I have travelled to Romania several times in my life, including when I was a young student. Every time I return, I witness Romania’s progress and I see improvements in the lives of Romanian citizens. I am proud to say that during the 25 years of partnership that we are celebrating today, the World Bank has been a trusted partner to support Romania in tackling some of the most difficult challenges it faced.
The World Bank’s cooperation with Romania started in 1972 when Romania joined IBRD. Our first loan amounting to $60 million was provided for the Tecuci Fertilizer Plant in 1974. We supported emergency reconstruction after floods and the earthquake of 1978, as well as investments in agriculture, energy, water supply and other sectors.
But it is really in the 1990s that we can start speaking of the partnership that we are celebrating today. The early governments of the 1990s were faced with the task of transitioning the country to a market-based economy while protecting those who were vulnerable either in their jobs or their lives.
That is when we resumed lending and advice and opened our office in Bucharest, in the fall of 1991, in a Villa on Dacia Street. Since then the World Bank has been a partner for Romania in most milestones of its transformation and development trajectory.
Back in the 1990s, the Bank provided support for $3 billion in loans and grants for projects and budget support. More than twenty projects were implemented to support Romania’s transition and to provide critically-needed investments in health, education, social protection, child welfare, cultural heritage, and biodiversity preservation.

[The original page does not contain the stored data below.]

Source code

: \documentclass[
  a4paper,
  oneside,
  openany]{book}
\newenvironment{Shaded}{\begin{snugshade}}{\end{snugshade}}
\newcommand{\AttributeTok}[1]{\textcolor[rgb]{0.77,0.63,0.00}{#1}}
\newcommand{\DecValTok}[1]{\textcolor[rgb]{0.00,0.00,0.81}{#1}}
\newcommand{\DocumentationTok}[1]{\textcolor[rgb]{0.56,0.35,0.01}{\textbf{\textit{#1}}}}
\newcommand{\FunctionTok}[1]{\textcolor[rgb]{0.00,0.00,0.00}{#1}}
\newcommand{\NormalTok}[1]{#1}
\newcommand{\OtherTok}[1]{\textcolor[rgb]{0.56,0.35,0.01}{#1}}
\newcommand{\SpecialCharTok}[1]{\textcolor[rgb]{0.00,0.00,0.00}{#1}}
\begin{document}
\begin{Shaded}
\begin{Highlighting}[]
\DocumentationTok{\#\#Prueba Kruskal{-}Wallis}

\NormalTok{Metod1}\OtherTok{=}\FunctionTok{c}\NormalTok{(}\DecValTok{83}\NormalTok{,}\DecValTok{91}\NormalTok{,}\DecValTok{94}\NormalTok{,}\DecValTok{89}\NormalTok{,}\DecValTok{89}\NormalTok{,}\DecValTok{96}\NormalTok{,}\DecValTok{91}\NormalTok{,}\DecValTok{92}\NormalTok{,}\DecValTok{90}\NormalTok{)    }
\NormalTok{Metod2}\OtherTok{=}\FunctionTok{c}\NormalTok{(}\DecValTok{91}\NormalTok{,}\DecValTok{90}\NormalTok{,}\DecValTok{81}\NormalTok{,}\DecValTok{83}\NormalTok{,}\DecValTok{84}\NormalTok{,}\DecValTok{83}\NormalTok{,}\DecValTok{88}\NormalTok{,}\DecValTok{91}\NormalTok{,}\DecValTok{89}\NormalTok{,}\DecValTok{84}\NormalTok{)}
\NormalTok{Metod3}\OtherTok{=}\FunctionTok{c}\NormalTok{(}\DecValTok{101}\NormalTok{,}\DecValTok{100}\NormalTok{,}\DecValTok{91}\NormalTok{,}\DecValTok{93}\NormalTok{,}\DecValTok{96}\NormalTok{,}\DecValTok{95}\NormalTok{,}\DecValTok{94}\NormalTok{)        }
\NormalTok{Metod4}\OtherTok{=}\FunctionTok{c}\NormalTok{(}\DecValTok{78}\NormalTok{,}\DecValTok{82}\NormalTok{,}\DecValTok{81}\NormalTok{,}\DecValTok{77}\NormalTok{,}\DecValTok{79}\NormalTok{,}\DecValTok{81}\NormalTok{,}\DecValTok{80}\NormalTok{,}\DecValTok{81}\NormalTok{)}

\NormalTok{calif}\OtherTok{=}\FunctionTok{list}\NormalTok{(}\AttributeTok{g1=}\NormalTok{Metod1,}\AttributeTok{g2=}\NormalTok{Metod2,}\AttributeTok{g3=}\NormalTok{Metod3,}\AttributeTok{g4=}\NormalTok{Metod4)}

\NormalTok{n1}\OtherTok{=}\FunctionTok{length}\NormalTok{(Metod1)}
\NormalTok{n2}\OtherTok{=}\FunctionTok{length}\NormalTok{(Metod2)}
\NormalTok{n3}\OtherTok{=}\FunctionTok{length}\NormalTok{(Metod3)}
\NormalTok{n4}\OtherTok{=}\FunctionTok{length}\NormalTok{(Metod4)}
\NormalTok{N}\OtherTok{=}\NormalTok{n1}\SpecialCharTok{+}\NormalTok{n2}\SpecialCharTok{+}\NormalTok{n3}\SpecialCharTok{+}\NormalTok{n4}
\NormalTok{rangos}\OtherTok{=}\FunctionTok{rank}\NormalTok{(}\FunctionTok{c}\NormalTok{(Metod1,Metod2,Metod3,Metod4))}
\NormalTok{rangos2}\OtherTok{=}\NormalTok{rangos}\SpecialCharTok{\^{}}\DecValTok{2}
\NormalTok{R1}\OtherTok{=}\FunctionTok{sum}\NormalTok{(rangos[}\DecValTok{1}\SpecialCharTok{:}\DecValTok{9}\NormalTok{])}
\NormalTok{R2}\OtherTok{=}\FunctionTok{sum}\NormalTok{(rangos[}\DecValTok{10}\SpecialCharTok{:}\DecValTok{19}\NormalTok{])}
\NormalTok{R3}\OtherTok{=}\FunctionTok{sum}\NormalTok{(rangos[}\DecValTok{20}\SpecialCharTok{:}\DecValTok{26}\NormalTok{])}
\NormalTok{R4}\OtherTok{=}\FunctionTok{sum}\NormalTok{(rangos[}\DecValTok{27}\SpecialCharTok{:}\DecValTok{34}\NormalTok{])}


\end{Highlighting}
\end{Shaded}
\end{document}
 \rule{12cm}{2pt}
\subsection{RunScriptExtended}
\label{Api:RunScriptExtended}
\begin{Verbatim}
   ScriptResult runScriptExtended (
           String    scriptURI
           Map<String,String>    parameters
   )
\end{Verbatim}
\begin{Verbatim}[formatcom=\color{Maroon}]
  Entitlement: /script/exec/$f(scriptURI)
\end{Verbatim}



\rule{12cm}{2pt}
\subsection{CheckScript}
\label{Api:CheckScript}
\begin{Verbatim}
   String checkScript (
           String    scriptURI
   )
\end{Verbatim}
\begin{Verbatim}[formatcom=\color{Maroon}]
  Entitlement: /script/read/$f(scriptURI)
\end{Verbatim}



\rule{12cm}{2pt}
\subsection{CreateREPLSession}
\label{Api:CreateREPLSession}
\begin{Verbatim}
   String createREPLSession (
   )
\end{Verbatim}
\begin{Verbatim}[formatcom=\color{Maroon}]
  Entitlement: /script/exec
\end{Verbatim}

After the December 1999 decision of the European Union to open accession negotiations with Romania, the collective will of Romanians to become an EU member state, gave impetus to accelerate the transformation and building of institutions. Hence, the World Bank’s engagement shifted to institution-strengthening and governance reforms, while we continued to implement new projects supporting critical sectors to prepare the country for EU accession.